▶ TASK DIRECTIONS:
Here is a block of records. Copy every line in it that includes "grade".

[DATA EXCERPTS Boundary: Start]

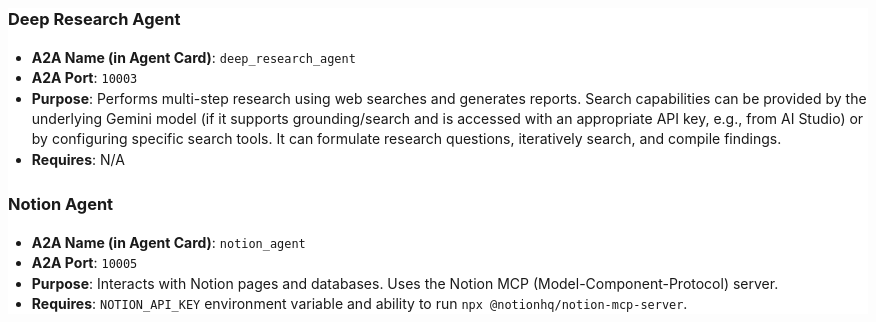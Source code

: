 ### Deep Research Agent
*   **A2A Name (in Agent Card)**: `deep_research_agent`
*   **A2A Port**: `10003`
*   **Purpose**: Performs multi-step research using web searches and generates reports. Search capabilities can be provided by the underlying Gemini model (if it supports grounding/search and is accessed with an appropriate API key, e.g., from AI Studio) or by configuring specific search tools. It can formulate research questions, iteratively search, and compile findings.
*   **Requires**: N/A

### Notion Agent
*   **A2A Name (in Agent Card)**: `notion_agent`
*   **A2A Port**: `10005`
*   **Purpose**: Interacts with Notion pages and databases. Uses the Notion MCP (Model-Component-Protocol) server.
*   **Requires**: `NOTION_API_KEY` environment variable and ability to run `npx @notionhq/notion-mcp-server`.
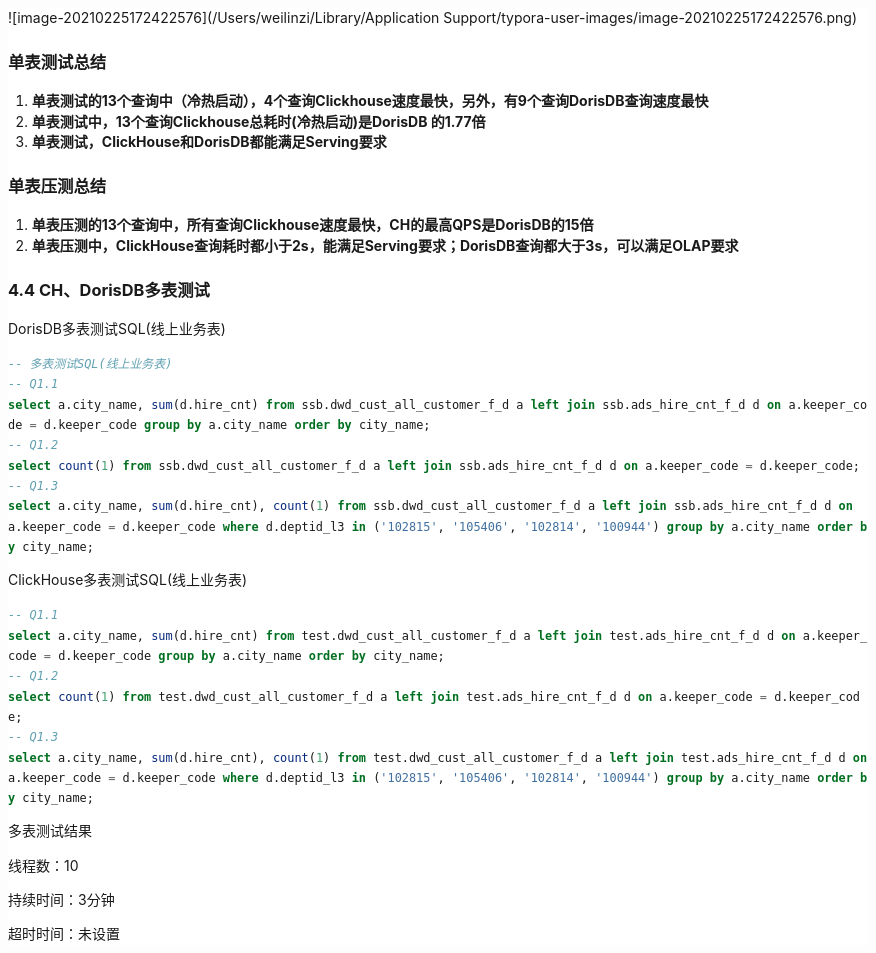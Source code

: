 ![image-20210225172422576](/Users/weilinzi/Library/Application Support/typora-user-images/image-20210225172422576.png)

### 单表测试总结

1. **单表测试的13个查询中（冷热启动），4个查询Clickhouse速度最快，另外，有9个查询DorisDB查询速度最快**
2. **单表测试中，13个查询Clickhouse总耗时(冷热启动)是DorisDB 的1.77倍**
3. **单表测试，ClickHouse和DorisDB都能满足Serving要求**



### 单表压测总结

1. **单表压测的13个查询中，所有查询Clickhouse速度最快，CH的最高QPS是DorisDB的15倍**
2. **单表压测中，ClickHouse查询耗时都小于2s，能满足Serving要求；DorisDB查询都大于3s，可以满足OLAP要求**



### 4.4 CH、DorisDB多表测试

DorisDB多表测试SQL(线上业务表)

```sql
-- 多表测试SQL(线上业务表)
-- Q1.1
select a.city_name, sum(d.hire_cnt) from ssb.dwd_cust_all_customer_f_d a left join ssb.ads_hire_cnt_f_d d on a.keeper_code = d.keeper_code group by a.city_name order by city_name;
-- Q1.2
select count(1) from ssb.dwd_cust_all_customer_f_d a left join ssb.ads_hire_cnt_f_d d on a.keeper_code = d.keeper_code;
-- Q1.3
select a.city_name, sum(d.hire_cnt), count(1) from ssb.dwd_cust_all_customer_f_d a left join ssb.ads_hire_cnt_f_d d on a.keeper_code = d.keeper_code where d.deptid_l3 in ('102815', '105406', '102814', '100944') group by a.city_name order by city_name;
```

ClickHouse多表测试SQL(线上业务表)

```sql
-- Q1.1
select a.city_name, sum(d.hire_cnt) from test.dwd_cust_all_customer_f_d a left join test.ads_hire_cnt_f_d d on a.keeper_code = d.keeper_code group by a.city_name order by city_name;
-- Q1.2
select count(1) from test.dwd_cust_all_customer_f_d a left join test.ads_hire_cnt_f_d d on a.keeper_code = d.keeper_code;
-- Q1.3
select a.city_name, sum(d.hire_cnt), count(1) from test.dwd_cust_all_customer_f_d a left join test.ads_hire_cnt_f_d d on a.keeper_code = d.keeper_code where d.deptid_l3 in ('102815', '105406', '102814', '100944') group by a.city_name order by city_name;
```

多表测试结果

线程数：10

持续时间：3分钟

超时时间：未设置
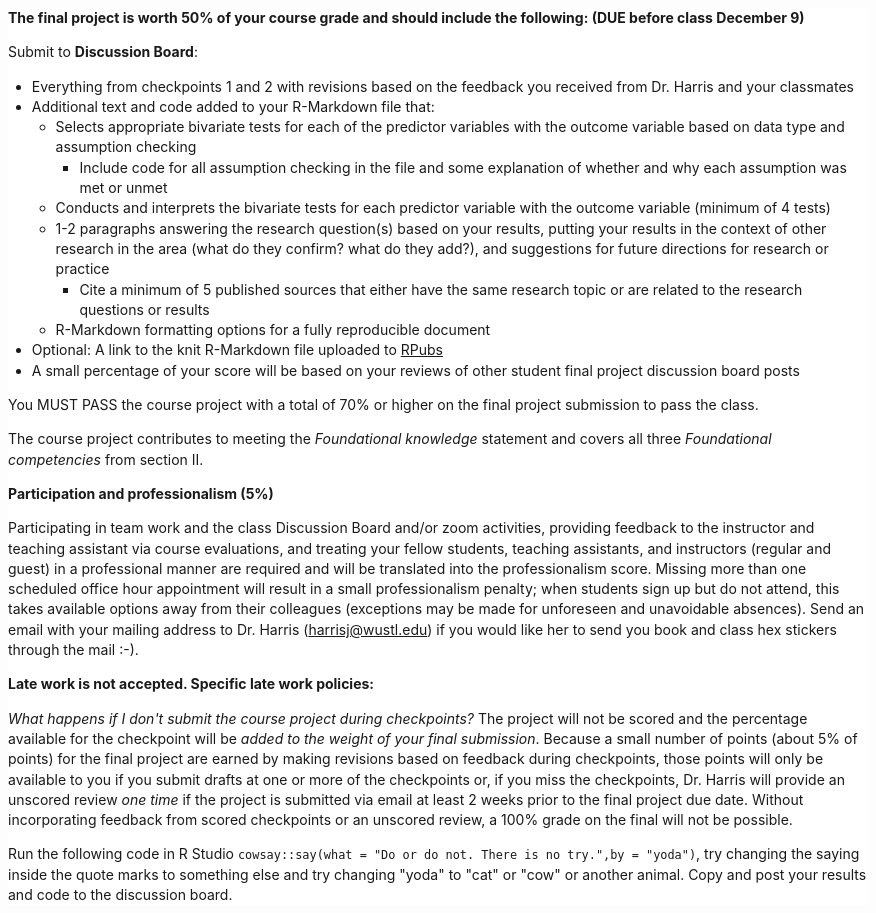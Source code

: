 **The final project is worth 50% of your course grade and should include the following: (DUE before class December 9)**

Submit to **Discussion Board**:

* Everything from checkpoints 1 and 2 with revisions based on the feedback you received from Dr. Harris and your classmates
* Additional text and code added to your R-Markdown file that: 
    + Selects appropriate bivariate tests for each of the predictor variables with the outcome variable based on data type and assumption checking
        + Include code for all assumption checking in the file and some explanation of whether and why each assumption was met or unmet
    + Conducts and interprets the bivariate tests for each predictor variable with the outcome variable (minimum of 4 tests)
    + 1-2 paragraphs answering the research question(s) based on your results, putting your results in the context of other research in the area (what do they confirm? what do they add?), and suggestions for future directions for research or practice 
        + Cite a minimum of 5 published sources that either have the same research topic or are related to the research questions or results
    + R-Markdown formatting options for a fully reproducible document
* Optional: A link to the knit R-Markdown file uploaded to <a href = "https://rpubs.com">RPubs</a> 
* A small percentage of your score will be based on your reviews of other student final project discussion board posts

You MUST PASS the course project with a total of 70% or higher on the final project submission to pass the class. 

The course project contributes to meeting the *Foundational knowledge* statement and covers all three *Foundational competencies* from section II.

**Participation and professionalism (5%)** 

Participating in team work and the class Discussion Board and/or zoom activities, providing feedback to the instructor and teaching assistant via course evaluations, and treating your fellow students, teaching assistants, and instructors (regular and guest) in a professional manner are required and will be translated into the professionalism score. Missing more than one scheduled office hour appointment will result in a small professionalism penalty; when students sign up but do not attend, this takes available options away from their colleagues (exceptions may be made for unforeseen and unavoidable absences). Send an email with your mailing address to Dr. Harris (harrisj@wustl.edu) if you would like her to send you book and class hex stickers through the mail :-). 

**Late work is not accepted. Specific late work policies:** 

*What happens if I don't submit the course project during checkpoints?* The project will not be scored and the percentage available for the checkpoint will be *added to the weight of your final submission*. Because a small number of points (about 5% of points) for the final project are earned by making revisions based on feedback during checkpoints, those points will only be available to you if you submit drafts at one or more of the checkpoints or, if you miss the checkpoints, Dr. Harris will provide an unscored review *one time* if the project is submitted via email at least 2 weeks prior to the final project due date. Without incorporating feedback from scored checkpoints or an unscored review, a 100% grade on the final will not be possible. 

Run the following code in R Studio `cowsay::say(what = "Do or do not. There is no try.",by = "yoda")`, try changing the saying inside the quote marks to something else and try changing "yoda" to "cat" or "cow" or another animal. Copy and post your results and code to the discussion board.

[DATA EXCERPTS Boundary: End]
[DATA EXCERPTS Boundary: Start]

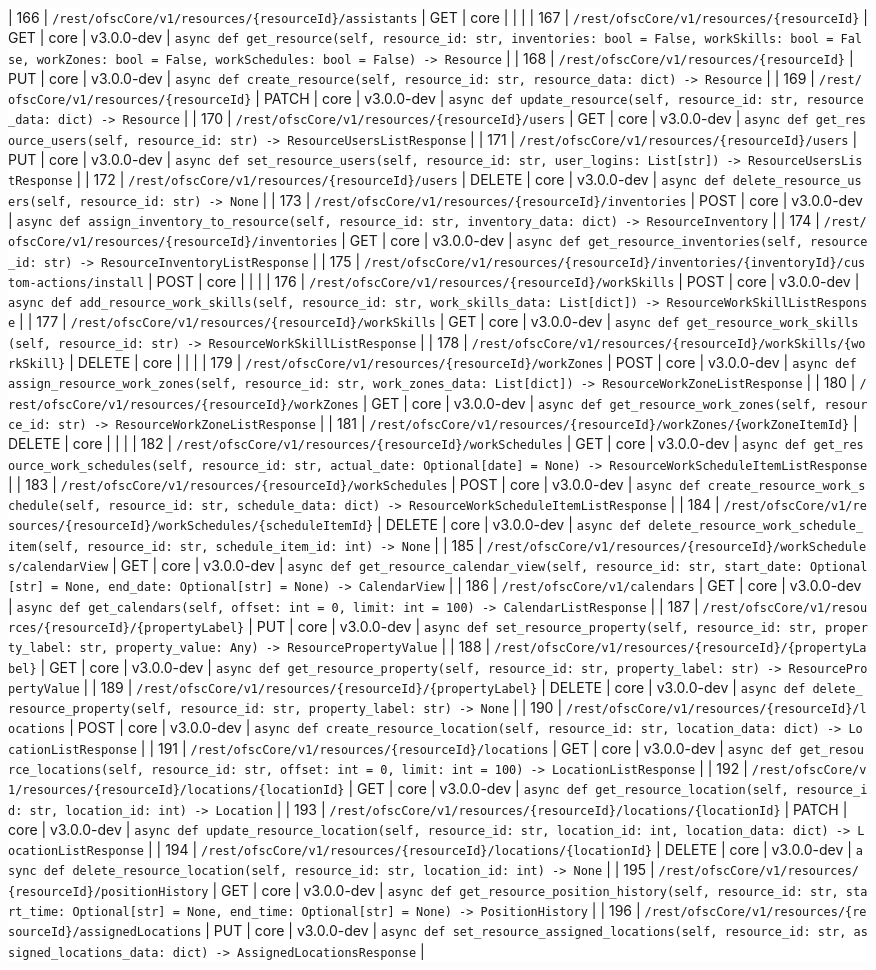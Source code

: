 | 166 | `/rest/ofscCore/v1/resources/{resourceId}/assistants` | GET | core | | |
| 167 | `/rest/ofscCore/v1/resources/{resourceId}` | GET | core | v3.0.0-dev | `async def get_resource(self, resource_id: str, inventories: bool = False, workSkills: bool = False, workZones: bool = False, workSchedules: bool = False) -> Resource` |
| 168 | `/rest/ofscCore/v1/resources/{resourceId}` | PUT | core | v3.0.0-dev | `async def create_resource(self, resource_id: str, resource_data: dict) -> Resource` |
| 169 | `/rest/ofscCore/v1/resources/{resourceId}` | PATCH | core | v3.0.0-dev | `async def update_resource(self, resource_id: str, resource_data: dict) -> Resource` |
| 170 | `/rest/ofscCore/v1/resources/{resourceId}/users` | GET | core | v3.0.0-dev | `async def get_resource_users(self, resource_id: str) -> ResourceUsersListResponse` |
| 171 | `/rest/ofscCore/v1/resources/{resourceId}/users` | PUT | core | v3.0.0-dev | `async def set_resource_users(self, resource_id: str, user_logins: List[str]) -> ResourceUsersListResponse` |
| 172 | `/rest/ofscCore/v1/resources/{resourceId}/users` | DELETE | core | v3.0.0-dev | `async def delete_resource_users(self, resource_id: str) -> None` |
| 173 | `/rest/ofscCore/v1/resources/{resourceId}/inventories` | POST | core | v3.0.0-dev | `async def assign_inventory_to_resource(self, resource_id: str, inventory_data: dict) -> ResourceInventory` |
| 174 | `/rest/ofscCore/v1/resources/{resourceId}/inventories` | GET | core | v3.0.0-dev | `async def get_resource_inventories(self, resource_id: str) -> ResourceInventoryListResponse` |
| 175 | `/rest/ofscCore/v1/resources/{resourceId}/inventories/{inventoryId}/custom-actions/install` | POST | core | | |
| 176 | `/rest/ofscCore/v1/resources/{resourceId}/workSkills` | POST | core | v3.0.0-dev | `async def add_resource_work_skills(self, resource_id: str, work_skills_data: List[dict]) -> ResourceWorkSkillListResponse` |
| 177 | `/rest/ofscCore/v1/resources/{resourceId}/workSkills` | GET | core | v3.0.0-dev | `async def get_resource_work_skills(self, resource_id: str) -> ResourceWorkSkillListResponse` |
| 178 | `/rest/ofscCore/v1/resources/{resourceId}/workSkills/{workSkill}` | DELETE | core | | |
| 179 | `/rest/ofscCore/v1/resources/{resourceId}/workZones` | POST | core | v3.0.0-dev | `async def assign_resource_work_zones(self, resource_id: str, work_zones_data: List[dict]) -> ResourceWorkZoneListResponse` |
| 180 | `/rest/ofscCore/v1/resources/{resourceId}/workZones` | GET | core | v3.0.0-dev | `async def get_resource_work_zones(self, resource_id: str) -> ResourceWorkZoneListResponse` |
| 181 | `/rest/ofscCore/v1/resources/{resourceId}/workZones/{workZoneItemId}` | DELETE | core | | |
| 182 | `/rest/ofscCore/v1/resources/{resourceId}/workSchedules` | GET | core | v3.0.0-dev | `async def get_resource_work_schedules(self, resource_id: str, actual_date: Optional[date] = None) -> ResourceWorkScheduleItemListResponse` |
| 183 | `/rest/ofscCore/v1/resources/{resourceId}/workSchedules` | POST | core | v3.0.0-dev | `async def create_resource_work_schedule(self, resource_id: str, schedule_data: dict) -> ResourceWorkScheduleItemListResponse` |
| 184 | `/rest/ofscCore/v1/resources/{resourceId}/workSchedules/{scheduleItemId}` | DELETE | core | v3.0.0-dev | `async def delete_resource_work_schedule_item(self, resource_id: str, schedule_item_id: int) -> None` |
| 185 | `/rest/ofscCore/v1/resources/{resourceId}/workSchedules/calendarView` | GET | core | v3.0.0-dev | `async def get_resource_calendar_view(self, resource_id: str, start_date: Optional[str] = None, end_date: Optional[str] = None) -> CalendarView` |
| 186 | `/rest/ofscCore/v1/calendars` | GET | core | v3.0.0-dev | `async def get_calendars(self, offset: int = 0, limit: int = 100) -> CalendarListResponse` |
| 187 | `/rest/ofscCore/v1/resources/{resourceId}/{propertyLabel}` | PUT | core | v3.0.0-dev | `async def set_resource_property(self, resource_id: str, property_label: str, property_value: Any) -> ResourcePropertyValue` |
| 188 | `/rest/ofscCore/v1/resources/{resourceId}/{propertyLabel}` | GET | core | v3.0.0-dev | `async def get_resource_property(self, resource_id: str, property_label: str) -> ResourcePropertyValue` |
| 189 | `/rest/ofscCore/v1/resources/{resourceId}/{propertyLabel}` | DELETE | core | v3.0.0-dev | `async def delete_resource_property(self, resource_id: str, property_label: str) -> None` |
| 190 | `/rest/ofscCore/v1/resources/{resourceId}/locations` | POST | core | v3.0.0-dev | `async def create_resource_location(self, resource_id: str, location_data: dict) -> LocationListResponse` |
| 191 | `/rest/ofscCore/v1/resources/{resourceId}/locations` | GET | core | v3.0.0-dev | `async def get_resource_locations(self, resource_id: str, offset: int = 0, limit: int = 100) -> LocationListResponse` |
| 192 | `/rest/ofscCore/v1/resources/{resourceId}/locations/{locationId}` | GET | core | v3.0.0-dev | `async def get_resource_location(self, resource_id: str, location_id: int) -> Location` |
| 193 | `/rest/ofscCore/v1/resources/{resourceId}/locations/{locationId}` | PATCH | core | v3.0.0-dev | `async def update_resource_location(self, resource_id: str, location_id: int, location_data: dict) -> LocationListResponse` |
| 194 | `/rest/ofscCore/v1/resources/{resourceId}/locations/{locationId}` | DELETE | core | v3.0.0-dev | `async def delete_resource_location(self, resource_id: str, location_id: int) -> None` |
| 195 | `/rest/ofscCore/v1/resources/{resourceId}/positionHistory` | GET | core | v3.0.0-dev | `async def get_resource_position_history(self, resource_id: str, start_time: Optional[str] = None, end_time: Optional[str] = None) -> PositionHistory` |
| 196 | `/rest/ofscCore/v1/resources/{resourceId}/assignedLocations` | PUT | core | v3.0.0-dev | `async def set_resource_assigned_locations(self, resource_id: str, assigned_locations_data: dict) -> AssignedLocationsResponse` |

[DATA EXCERPTS Boundary: End]

▶ REPLY TO THE TASK:
: **The final project is worth 50% of your course grade and should include the following: (DUE before class December 9)**
*What happens if I don't submit the course project during checkpoints?* The project will not be scored and the percentage available for the checkpoint will be *added to the weight of your final submission*. Because a small number of points (about 5% of points) for the final project are earned by making revisions based on feedback during checkpoints, those points will only be available to you if you submit drafts at one or more of the checkpoints or, if you miss the checkpoints, Dr. Harris will provide an unscored review *one time* if the project is submitted via email at least 2 weeks prior to the final project due date. Without incorporating feedback from scored checkpoints or an unscored review, a 100% grade on the final will not be possible. 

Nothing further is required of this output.